The Pharmaceutical Benefits Advisory Committee (PBAC) has rejected a submission to add the human papillomavirus (HPV) vaccine Gardasil to the Pharmaceutical Benefits Scheme (PBS) for use in males.

Gardasil is currently only available on the PBS for girls through the National Immunisation Program (NIP) to combat cervical cancer.

Last year, drug maker CSL applied to add Gardasil for boys to the NIP, which would reduce HPV-caused penile, head and neck cancers in men generally, and anal cancers in gay men.

The PBAC “rejected the submission because of unacceptably high and uncertain cost-effectiveness”, according to the published outcomes of its March meeting.

The Kirby Institute’s Professor Basil Donovan, who called for Gardasil to be given to boys last year, said, as it was the first time CSL had made an application, it was “quite predictable” they had been knocked back.

“They usually reject everything on first approach,” Donovan told the Star Observer. “I have no doubt CSL will make another submission.”
Donovan thought CSL’s case would be strengthened by new American research into Gardasil and anal cancers and pre-cancerous anal conditions.

But with the federal Government refusing to add 13 drugs already approved by the PBAC to the PBS, Donovan could not say he was confident that Gardasil for boys would be added to the NIP.

“You can’t be confident of anything in this world. Even things that have been approved by the PBAC, the federal Government is deciding not to fund,” Donovan said.

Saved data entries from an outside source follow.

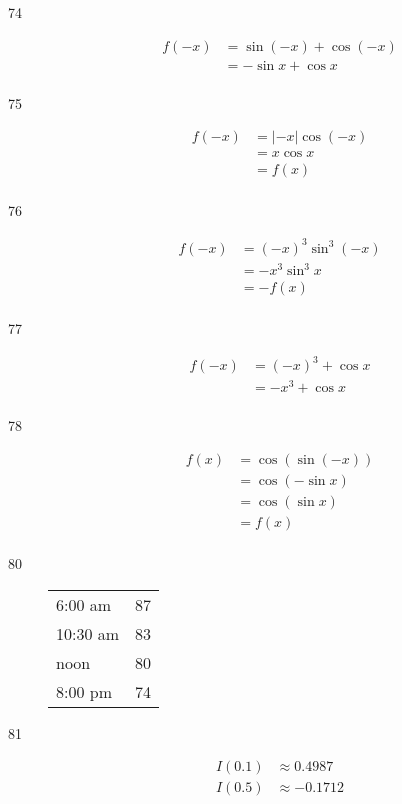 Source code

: \documentclass{exam}
\begin{document}
\begin{description}

      \item[74]
        \begin{align*}
          f(-x) & = \sin (-x) + \cos (-x) \\
                & = - \sin x + \cos x \\
        \end{align*}


      \item[75]
        \begin{align*}
          f(-x) & = | -x | \cos (-x) \\
                & = x \cos x \\
                & = f(x) \\
        \end{align*}

      \item[76]
        \begin{align*}
          f(-x) & = (-x)^3 \sin^3 (-x) \\
                & = - x^3 \sin^3 x \\
                & = - f(x) \\
        \end{align*}

      \item[77]
        \begin{align*}
          f(-x) & = (-x)^3 + \cos x \\
                & = - x^3 + \cos x \\
        \end{align*}

      \item[78]
        \begin{align*}
          f(x) & = \cos (\sin (-x)) \\
               & = \cos (- \sin x) \\
               & = \cos (\sin x) \\
               & = f(x) \\
        \end{align*}

      \item[80]
        \begin{tabular}[H]{lr}
          \toprule
          6:00 am  & 87 \\
          10:30 am & 83 \\
          noon     & 80 \\
          8:00 pm  & 74 \\
          \bottomrule
        \end{tabular}

      \item[81]
        \begin{align*}
          I(0.1) & \approx \boxed{ 0.4987 } \\
          I(0.5) & \approx \boxed{ -0.1712 } \\
        \end{align*}
    \end{description}
\end{document}
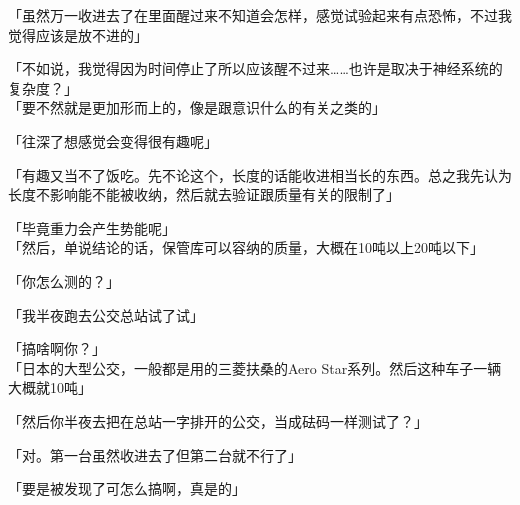 「虽然万一收进去了在里面醒过来不知道会怎样，感觉试验起来有点恐怖，不过我觉得应该是放不进的」

「不如说，我觉得因为时间停止了所以应该醒不过来……也许是取决于神经系统的复杂度？」\\

「要不然就是更加形而上的，像是跟意识什么的有关之类的」

「往深了想感觉会变得很有趣呢」

「有趣又当不了饭吃。先不论这个，长度的话能收进相当长的东西。总之我先认为长度不影响能不能被收纳，然后就去验证跟质量有关的限制了」

「毕竟重力会产生势能呢」\\

「然后，单说结论的话，保管库可以容纳的质量，大概在10吨以上20吨以下」

「你怎么测的？」

「我半夜跑去公交总站试了试」

「搞啥啊你？」\\

「日本的大型公交，一般都是用的三菱扶桑的Aero Star系列。然后这种车子一辆大概就10吨」

「然后你半夜去把在总站一字排开的公交，当成砝码一样测试了？」

「对。第一台虽然收进去了但第二台就不行了」

「要是被发现了可怎么搞啊，真是的」\\

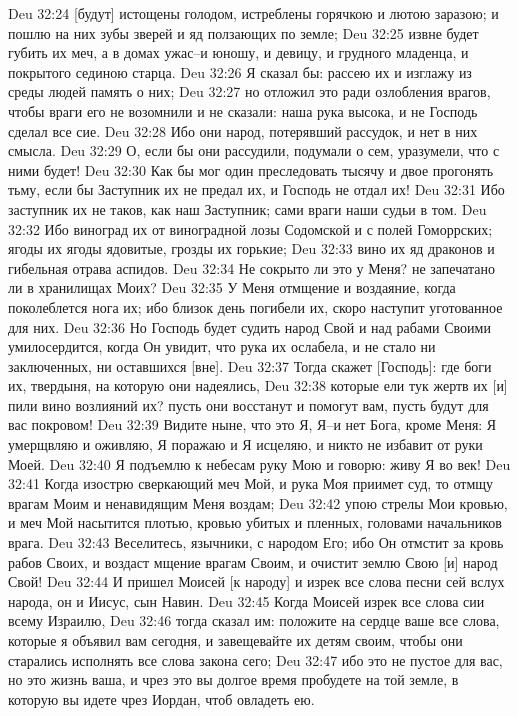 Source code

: Deu 32:24  [будут] истощены голодом, истреблены горячкою и лютою заразою; и пошлю на них зубы зверей и яд ползающих по земле;
Deu 32:25  извне будет губить их меч, а в домах ужас--и юношу, и девицу, и грудного младенца, и покрытого сединою старца.
Deu 32:26  Я сказал бы: рассею их и изглажу из среды людей память о них;
Deu 32:27  но отложил это ради озлобления врагов, чтобы враги его не возомнили и не сказали: наша рука высока, и не Господь сделал все сие.
Deu 32:28  Ибо они народ, потерявший рассудок, и нет в них смысла.
Deu 32:29  О, если бы они рассудили, подумали о сем, уразумели, что с ними будет!
Deu 32:30  Как бы мог один преследовать тысячу и двое прогонять тьму, если бы Заступник их не предал их, и Господь не отдал их!
Deu 32:31  Ибо заступник их не таков, как наш Заступник; сами враги наши судьи в том.
Deu 32:32  Ибо виноград их от виноградной лозы Содомской и с полей Гоморрских; ягоды их ягоды ядовитые, грозды их горькие;
Deu 32:33  вино их яд драконов и гибельная отрава аспидов.
Deu 32:34  Не сокрыто ли это у Меня? не запечатано ли в хранилищах Моих?
Deu 32:35  У Меня отмщение и воздаяние, когда поколеблется нога их; ибо близок день погибели их, скоро наступит уготованное для них.
Deu 32:36  Но Господь будет судить народ Свой и над рабами Своими умилосердится, когда Он увидит, что рука их ослабела, и не стало ни заключенных, ни оставшихся [вне].
Deu 32:37  Тогда скажет [Господь]: где боги их, твердыня, на которую они надеялись,
Deu 32:38  которые ели тук жертв их [и] пили вино возлияний их? пусть они восстанут и помогут вам, пусть будут для вас покровом!
Deu 32:39  Видите ныне, что это Я, Я--и нет Бога, кроме Меня: Я умерщвляю и оживляю, Я поражаю и Я исцеляю, и никто не избавит от руки Моей.
Deu 32:40  Я подъемлю к небесам руку Мою и говорю: живу Я во век!
Deu 32:41  Когда изострю сверкающий меч Мой, и рука Моя приимет суд, то отмщу врагам Моим и ненавидящим Меня воздам;
Deu 32:42  упою стрелы Мои кровью, и меч Мой насытится плотью, кровью убитых и пленных, головами начальников врага.
Deu 32:43  Веселитесь, язычники, с народом Его; ибо Он отмстит за кровь рабов Своих, и воздаст мщение врагам Своим, и очистит землю Свою [и] народ Свой!
Deu 32:44  И пришел Моисей [к народу] и изрек все слова песни сей вслух народа, он и Иисус, сын Навин.
Deu 32:45  Когда Моисей изрек все слова сии всему Израилю,
Deu 32:46  тогда сказал им: положите на сердце ваше все слова, которые я объявил вам сегодня, и завещевайте их детям своим, чтобы они старались исполнять все слова закона сего;
Deu 32:47  ибо это не пустое для вас, но это жизнь ваша, и чрез это вы долгое время пробудете на той земле, в которую вы идете чрез Иордан, чтоб овладеть ею.
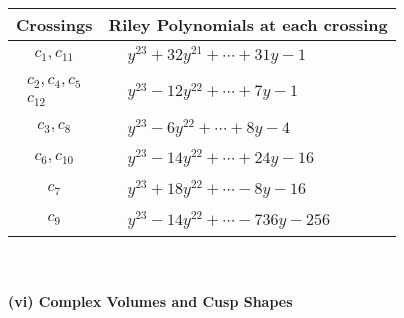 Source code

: \documentclass[1p]{elsarticle_modified}
\theoremstyle{definition}
\begin{document}
\begin{tabular}{m{50pt}|m{274pt}}
Crossings & \hspace{64pt}Riley Polynomials at each crossing \\
\hline $$\begin{aligned}c_{1},c_{11}\end{aligned}$$&$\begin{aligned}
&y^{23}+32 y^{21}+\cdots+31 y-1
\end{aligned}$\\
\hline $$\begin{aligned}c_{2},c_{4},c_{5}\\c_{12}\end{aligned}$$&$\begin{aligned}
&y^{23}-12 y^{22}+\cdots+7 y-1
\end{aligned}$\\
\hline $$\begin{aligned}c_{3},c_{8}\end{aligned}$$&$\begin{aligned}
&y^{23}-6 y^{22}+\cdots+8 y-4
\end{aligned}$\\
\hline $$\begin{aligned}c_{6},c_{10}\end{aligned}$$&$\begin{aligned}
&y^{23}-14 y^{22}+\cdots+24 y-16
\end{aligned}$\\
\hline $$\begin{aligned}c_{7}\end{aligned}$$&$\begin{aligned}
&y^{23}+18 y^{22}+\cdots-8 y-16
\end{aligned}$\\
\hline $$\begin{aligned}c_{9}\end{aligned}$$&$\begin{aligned}
&y^{23}-14 y^{22}+\cdots-736 y-256
\end{aligned}$\\
\hline
\end{tabular}\\~\\
\newpage\flushleft \textbf{(vi) Complex Volumes and Cusp Shapes}
\end{document}
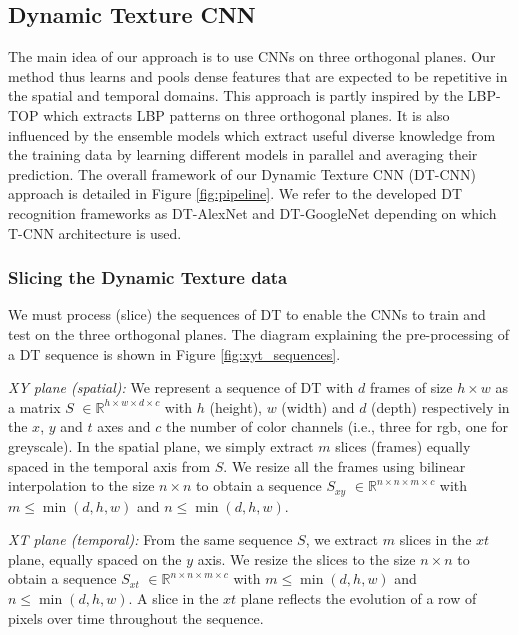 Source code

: \documentclass[a4paper,11pt]{article}
\newcommand{\field}[1]{\mathbb{#1}}
\newcommand{\R}{\field{R}}
\begin{document}
\subsection{Dynamic Texture CNN}%
\label{subsec:DTCNN}
The main idea of our approach is to use CNNs on three orthogonal planes.
Our method thus learns and pools dense features that are expected to be repetitive in the spatial and temporal domains.
This approach is partly inspired by the LBP-TOP \cite{zhao2007dynamic} which extracts LBP patterns on three orthogonal planes.
It is also influenced by the ensemble models \cite{hansen1990neural} which extract useful diverse knowledge from the training data by learning
different models in parallel and averaging their prediction.
The overall framework of our Dynamic Texture CNN (DT-CNN) approach is detailed in Figure \ref{fig:pipeline}.
We refer to the developed DT recognition frameworks as DT-AlexNet and DT-GoogleNet depending on which T-CNN architecture is used.

\subsubsection{Slicing the Dynamic Texture data}\leavevmode \par
We must process (slice) the sequences of DT to enable the CNNs to train and test on the three orthogonal planes. The diagram explaining the pre-processing of a DT sequence is shown in Figure \ref{fig:xyt_sequences}.

\textit{XY plane (spatial):}
We represent a sequence of DT with $d$ frames of size $h\times w$ as a matrix \textbf{$S$} $\in \R^{h\times w\times d\times c}$ with $h$ (height), $w$ (width) and $d$ (depth) respectively in the $x$, $y$ and $t$ axes and $c$ the number of color channels (i.e., three for rgb, one for greyscale).
In the spatial plane, we simply extract $m$ slices (frames) equally spaced in the temporal axis from \textbf{$S$}. We resize all the frames using bilinear interpolation to the size $n\times n$ to obtain a sequence \textbf{$S_{xy}$} $\in \R^{n\times n\times m\times c}$  with $m \leq  \min(d,h,w)$ and $n \leq \min(d,h,w)$.

\textit{XT plane (temporal):}
From the same sequence \textbf{$S$}, we extract $m$ slices in the $xt$ plane, equally spaced on the $y$ axis. We resize the slices to the size $n\times n$ to obtain a sequence \textbf{$S_{xt}$} $\in \R^{n\times n\times m\times c}$ with $m \leq \min(d,h,w)$ and $n \leq \min(d,h,w)$.
A slice in the $xt$ plane reflects the evolution of a row of pixels over time throughout the sequence.
\end{document}
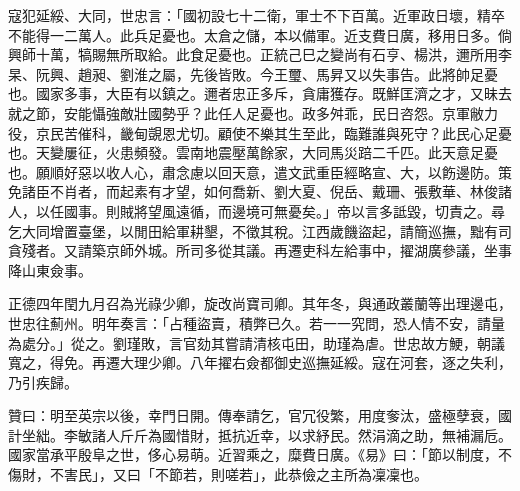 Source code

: \begin{pinyinscope}
寇犯延綏、大同，世忠言：「國初設七十二衛，軍士不下百萬。近軍政日壞，精卒不能得一二萬人。此兵足憂也。太倉之儲，本以備軍。近支費日廣，移用日多。倘興師十萬，犒賜無所取給。此食足憂也。正統己巳之變尚有石亨、楊洪，邇所用李杲、阮興、趙昶、劉淮之屬，先後皆敗。今王璽、馬昇又以失事告。此將帥足憂也。國家多事，大臣有以鎮之。邇者忠正多斥，貪庸獲存。既鮮匡濟之才，又昧去就之節，安能懾強敵壯國勢乎？此任人足憂也。政多舛乖，民日咨怨。京軍敝力役，京民苦催科，畿甸覬恩尤切。顧使不樂其生至此，臨難誰與死守？此民心足憂也。天變屢征，火患頻發。雲南地震壓萬餘家，大同馬災踣二千匹。此天意足憂也。願順好惡以收人心，肅念慮以回天意，遣文武重臣經略宣、大，以飭邊防。策免諸臣不肖者，而起素有才望，如何喬新、劉大夏、倪岳、戴珊、張敷華、林俊諸人，以任國事。則賊將望風遠循，而邊境可無憂矣。」帝以言多詆毀，切責之。尋乞大同增置臺堡，以閒田給軍耕墾，不徵其稅。江西歲饑盜起，請簡巡撫，黜有司貪殘者。又請築京師外城。所司多從其議。再遷吏科左給事中，擢湖廣參議，坐事降山東僉事。

正德四年閏九月召為光祿少卿，旋改尚寶司卿。其年冬，與通政叢蘭等出理邊屯，世忠往薊州。明年奏言：「占種盜賣，積弊已久。若一一究問，恐人情不安，請量為處分。」從之。劉瑾敗，言官劾其嘗請清核屯田，助瑾為虐。世忠故方鯁，朝議寬之，得免。再遷大理少卿。八年擢右僉都御史巡撫延綏。寇在河套，逐之失利，乃引疾歸。

贊曰：明至英宗以後，幸門日開。傳奉請乞，官冗役繁，用度奓汰，盛極孽衰，國計坐絀。李敏諸人斤斤為國惜財，抵抗近幸，以求紓民。然涓滴之助，無補漏卮。國家當承平殷阜之世，侈心易萌。近習乘之，糜費日廣。《易》曰：「節以制度，不傷財，不害民」，又曰「不節若，則嗟若」，此恭儉之主所為凜凜也。


\end{pinyinscope}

Australian Federation of AIDS Organisations (AFAO) executive director Don Baxter, another supporter of the vaccine being given to boys, told Star Observer that it wasn’t time to panic yet.

“The PBAC’s role is to get the best possible price so there’s usually a bit of back and forth with applications to get a lower price or different package,” Baxter said.

However, AFAO was concerned about Cabinet taking a larger role in deciding which drugs went on the PBS. This could delay the process when and if the PBAC approved the drug for boys.

“The way it’s playing out, I think, is giving some cause for concern,” Baxter said. “AFAO will keep a close eye on this.”

“CSL believes extending HPV vaccination to males is an important public health initiative and we are committed to working with the PBAC to secure a positive recommendation for the NIP,” a CSL spokeswoman told the Star Observer.

“We are currently working on a resubmission and aim to submit in the coming months.”